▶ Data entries
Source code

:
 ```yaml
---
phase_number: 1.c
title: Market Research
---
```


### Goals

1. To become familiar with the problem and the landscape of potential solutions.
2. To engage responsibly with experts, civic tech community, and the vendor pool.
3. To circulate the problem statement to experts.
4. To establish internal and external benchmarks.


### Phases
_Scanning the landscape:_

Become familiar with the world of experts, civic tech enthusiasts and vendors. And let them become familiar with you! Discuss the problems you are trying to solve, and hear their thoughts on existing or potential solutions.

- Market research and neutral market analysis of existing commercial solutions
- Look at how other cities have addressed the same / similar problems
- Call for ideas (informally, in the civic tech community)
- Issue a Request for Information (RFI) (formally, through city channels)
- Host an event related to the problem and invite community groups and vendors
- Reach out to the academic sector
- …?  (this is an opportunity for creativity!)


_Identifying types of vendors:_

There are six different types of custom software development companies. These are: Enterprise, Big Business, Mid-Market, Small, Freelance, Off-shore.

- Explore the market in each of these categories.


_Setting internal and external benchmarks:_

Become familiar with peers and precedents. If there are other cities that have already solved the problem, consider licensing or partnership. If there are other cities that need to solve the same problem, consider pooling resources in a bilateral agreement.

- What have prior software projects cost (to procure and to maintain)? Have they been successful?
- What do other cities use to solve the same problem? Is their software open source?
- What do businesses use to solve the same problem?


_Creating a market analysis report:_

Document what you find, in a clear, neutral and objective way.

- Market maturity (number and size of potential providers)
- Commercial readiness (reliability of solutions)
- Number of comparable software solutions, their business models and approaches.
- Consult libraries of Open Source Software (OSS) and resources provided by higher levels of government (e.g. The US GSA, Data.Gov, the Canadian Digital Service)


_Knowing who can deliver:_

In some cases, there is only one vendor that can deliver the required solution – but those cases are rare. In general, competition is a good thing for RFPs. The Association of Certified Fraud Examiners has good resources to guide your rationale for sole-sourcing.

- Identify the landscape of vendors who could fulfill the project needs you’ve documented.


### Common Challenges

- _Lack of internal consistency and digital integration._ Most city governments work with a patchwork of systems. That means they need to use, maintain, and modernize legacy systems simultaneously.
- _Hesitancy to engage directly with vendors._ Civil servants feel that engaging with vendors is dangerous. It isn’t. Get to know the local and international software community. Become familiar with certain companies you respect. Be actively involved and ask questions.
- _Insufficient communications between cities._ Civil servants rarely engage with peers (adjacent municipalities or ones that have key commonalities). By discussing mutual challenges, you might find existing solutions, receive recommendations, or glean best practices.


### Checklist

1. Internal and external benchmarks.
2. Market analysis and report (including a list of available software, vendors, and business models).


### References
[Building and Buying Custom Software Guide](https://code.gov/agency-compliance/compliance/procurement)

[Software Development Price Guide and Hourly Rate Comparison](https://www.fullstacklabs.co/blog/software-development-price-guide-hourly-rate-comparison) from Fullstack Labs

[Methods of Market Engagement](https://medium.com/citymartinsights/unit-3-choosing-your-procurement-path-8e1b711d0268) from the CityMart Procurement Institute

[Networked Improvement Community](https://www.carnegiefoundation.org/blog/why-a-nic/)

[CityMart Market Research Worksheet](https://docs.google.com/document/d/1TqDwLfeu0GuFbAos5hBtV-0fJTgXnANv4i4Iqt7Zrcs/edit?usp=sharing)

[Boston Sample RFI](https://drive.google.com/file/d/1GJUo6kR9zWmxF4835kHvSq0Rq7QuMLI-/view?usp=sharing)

▶ About this exercise
Type the entries out again so that they match exactly.

▶ Answer space
Source code

:
 ```yaml
---
phase_number: 1.c
title: Market Research
---
```


### Goals

1. To become familiar with the problem and the landscape of potential solutions.
2. To engage responsibly with experts, civic tech community, and the vendor pool.
3. To circulate the problem statement to experts.
4. To establish internal and external benchmarks.


### Phases
_Scanning the landscape:_

Become familiar with the world of experts, civic tech enthusiasts and vendors. And let them become familiar with you! Discuss the problems you are trying to solve, and hear their thoughts on existing or potential solutions.

- Market research and neutral market analysis of existing commercial solutions
- Look at how other cities have addressed the same / similar problems
- Call for ideas (informally, in the civic tech community)
- Issue a Request for Information (RFI) (formally, through city channels)
- Host an event related to the problem and invite community groups and vendors
- Reach out to the academic sector
- …?  (this is an opportunity for creativity!)


_Identifying types of vendors:_

There are six different types of custom software development companies. These are: Enterprise, Big Business, Mid-Market, Small, Freelance, Off-shore.

- Explore the market in each of these categories.


_Setting internal and external benchmarks:_

Become familiar with peers and precedents. If there are other cities that have already solved the problem, consider licensing or partnership. If there are other cities that need to solve the same problem, consider pooling resources in a bilateral agreement.

- What have prior software projects cost (to procure and to maintain)? Have they been successful?
- What do other cities use to solve the same problem? Is their software open source?
- What do businesses use to solve the same problem?


_Creating a market analysis report:_

Document what you find, in a clear, neutral and objective way.

- Market maturity (number and size of potential providers)
- Commercial readiness (reliability of solutions)
- Number of comparable software solutions, their business models and approaches.
- Consult libraries of Open Source Software (OSS) and resources provided by higher levels of government (e.g. The US GSA, Data.Gov, the Canadian Digital Service)


_Knowing who can deliver:_

In some cases, there is only one vendor that can deliver the required solution – but those cases are rare. In general, competition is a good thing for RFPs. The Association of Certified Fraud Examiners has good resources to guide your rationale for sole-sourcing.

- Identify the landscape of vendors who could fulfill the project needs you’ve documented.


### Common Challenges

- _Lack of internal consistency and digital integration._ Most city governments work with a patchwork of systems. That means they need to use, maintain, and modernize legacy systems simultaneously.
- _Hesitancy to engage directly with vendors._ Civil servants feel that engaging with vendors is dangerous. It isn’t. Get to know the local and international software community. Become familiar with certain companies you respect. Be actively involved and ask questions.
- _Insufficient communications between cities._ Civil servants rarely engage with peers (adjacent municipalities or ones that have key commonalities). By discussing mutual challenges, you might find existing solutions, receive recommendations, or glean best practices.


### Checklist

1. Internal and external benchmarks.
2. Market analysis and report (including a list of available software, vendors, and business models).


### References
[Building and Buying Custom Software Guide](https://code.gov/agency-compliance/compliance/procurement)

[Software Development Price Guide and Hourly Rate Comparison](https://www.fullstacklabs.co/blog/software-development-price-guide-hourly-rate-comparison) from Fullstack Labs

[Methods of Market Engagement](https://medium.com/citymartinsights/unit-3-choosing-your-procurement-path-8e1b711d0268) from the CityMart Procurement Institute

[Networked Improvement Community](https://www.carnegiefoundation.org/blog/why-a-nic/)

[CityMart Market Research Worksheet](https://docs.google.com/document/d/1TqDwLfeu0GuFbAos5hBtV-0fJTgXnANv4i4Iqt7Zrcs/edit?usp=sharing)

[Boston Sample RFI](https://drive.google.com/file/d/1GJUo6kR9zWmxF4835kHvSq0Rq7QuMLI-/view?usp=sharing)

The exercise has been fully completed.